WHAT IS EXPECTED:
Find each line in the records below that contains the word "Large", and copy it out.

EXERCISE MATERIALS:
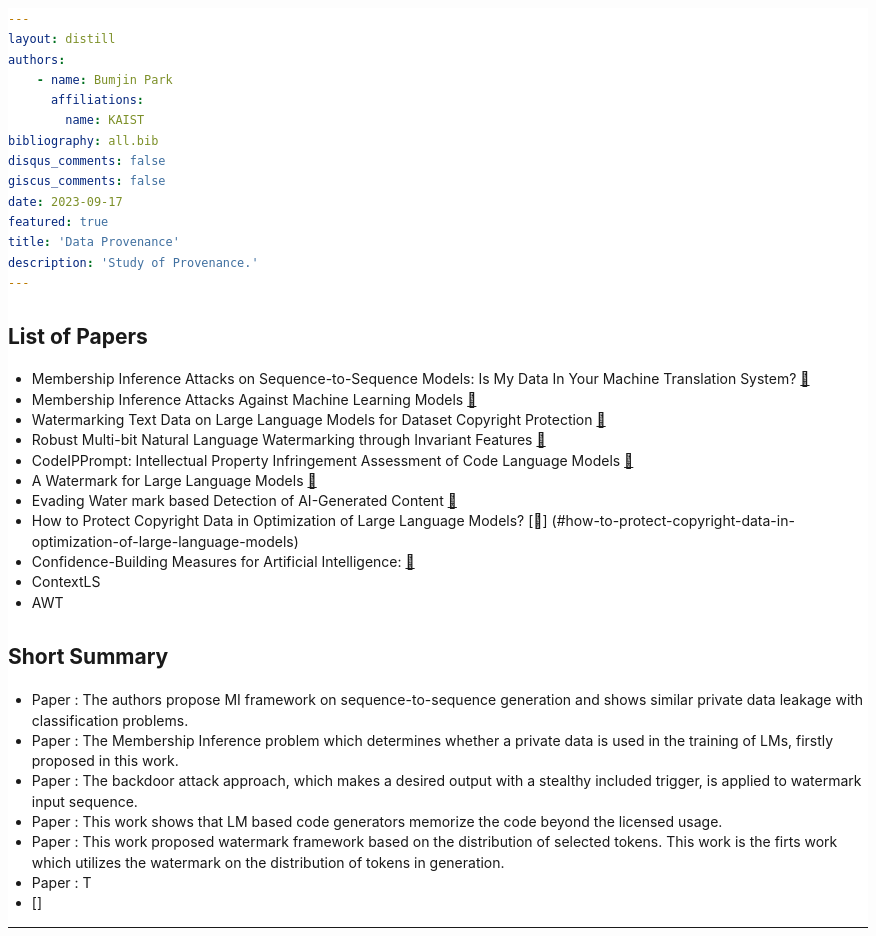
 ```yaml
---
layout: distill
authors: 
    - name: Bumjin Park
      affiliations:
        name: KAIST
bibliography: all.bib
disqus_comments: false
giscus_comments: false
date: 2023-09-17
featured: true
title: 'Data Provenance'
description: 'Study of Provenance.'
---
```



## List of Papers 

* Membership Inference Attacks on Sequence-to-Sequence Models: Is My Data In Your Machine Translation System? [🔗](#membership-inference-attacks-on-sequence-to-sequence-models-is-my-data-in-your-machine-translation-system) <d-cite key="hisamoto2020membership"/>
* Membership Inference Attacks Against Machine Learning Models [🔗](#membership-inference-attacks-against-machine-learning-models)  <d-cite key="shokri2017membership"/>
* Watermarking Text Data on Large Language Models for Dataset Copyright Protection [🔗](#watermarking-text-data-on-large-language-models-for-dataset-copyright-protection) <d-cite key="liu2023watermarking"/>
* Robust Multi-bit Natural Language Watermarking through Invariant Features [🔗](#robust-multi-bit-natural-language-watermarking-through-invariant-features) <d-cite key="yoo2023robust"/>
* CodeIPPrompt: Intellectual Property Infringement Assessment of Code Language Models  [🔗](#codeipprompt-intellectual-property-infringement-assessment-of-code-language-models) <d-cite key="yu2023codeipprompt"/>
* A Watermark for Large Language Models [🔗](#a-watermark-for-large-language-models) <d-cite key="kirchenbauer2023watermark"/>
* Evading Water mark based Detection of AI-Generated Content [🔗](#evading-water-mark-based-detection-of-ai-generated-content)  <d-cite key="jiang2023evading"/>
* How to Protect Copyright Data in Optimization of Large Language Models?  [🔗] <d-cite key="shoker2023confidence"/> (#how-to-protect-copyright-data-in-optimization-of-large-language-models) <d-cite key="chu2023protect"/>
* Confidence-Building Measures for Artificial Intelligence: [🔗](#confidence-building-measures-for-artificial-intelligence-workshop-proceedings) 
* ContextLS  <d-cite key="yang2022tracing"/>
* AWT  <d-cite key="abdelnabi2021adversarial"/>




## Short Summary 

* Paper <d-cite key="hisamoto2020membership"/> :  The authors propose MI framework on sequence-to-sequence generation and shows similar private data leakage with classification problems.
* Paper <d-cite key="shokri2017membership"/>  : The Membership Inference problem which determines whether a private data is used in the training of LMs, firstly proposed in this work. 
* Paper  <d-cite key="liu2023watermarking"/> : The backdoor attack approach, which makes a desired output with a stealthy included trigger, is applied to watermark input sequence. 
* Paper <d-cite key="yu2023codeipprompt"/> : This work shows that LM based code generators memorize the code beyond the licensed usage.
* Paper <d-cite key="kirchenbauer2023watermark"/> : This work proposed watermark framework based on the distribution of selected tokens. This work is the firts work which utilizes the watermark on the distribution of tokens in generation. 
* Paper <d-cite key="jiang2023evading"/> : T
* []

--- 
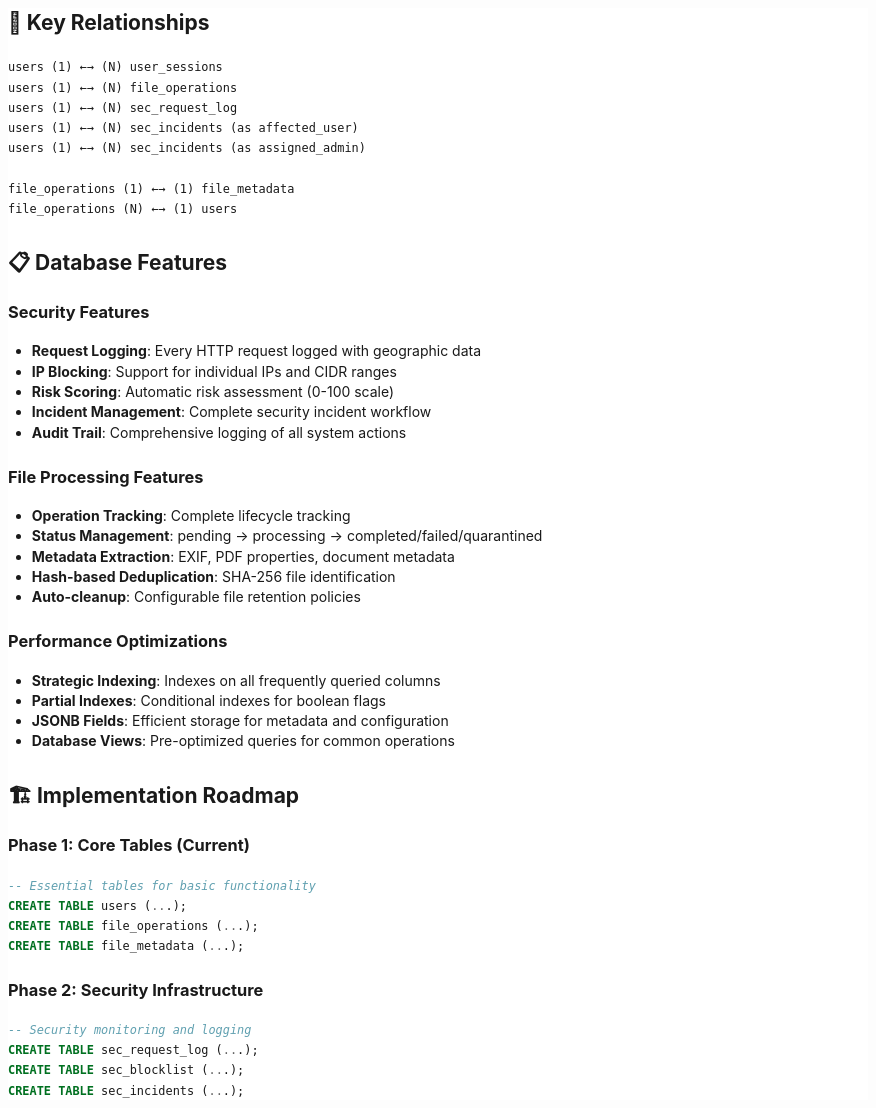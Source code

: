 ## 🔗 Key Relationships

```
users (1) ←→ (N) user_sessions
users (1) ←→ (N) file_operations
users (1) ←→ (N) sec_request_log
users (1) ←→ (N) sec_incidents (as affected_user)
users (1) ←→ (N) sec_incidents (as assigned_admin)

file_operations (1) ←→ (1) file_metadata
file_operations (N) ←→ (1) users
```

## 📋 Database Features

### Security Features
- **Request Logging**: Every HTTP request logged with geographic data
- **IP Blocking**: Support for individual IPs and CIDR ranges
- **Risk Scoring**: Automatic risk assessment (0-100 scale)
- **Incident Management**: Complete security incident workflow
- **Audit Trail**: Comprehensive logging of all system actions

### File Processing Features
- **Operation Tracking**: Complete lifecycle tracking
- **Status Management**: pending → processing → completed/failed/quarantined
- **Metadata Extraction**: EXIF, PDF properties, document metadata
- **Hash-based Deduplication**: SHA-256 file identification
- **Auto-cleanup**: Configurable file retention policies

### Performance Optimizations
- **Strategic Indexing**: Indexes on all frequently queried columns
- **Partial Indexes**: Conditional indexes for boolean flags
- **JSONB Fields**: Efficient storage for metadata and configuration
- **Database Views**: Pre-optimized queries for common operations

## 🏗️ Implementation Roadmap

### Phase 1: Core Tables (Current)
```sql
-- Essential tables for basic functionality
CREATE TABLE users (...);
CREATE TABLE file_operations (...);
CREATE TABLE file_metadata (...);
```

### Phase 2: Security Infrastructure
```sql
-- Security monitoring and logging
CREATE TABLE sec_request_log (...);
CREATE TABLE sec_blocklist (...);
CREATE TABLE sec_incidents (...);
```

OUTPUT FOR THIS EXERCISE:
* Watermarking Text Data on Large Language Models for Dataset Copyright Protection [🔗](#watermarking-text-data-on-large-language-models-for-dataset-copyright-protection) <d-cite key="liu2023watermarking"/>
* A Watermark for Large Language Models [🔗](#a-watermark-for-large-language-models) <d-cite key="kirchenbauer2023watermark"/>
* How to Protect Copyright Data in Optimization of Large Language Models?  [🔗] <d-cite key="shoker2023confidence"/> (#how-to-protect-copyright-data-in-optimization-of-large-language-models) <d-cite key="chu2023protect"/>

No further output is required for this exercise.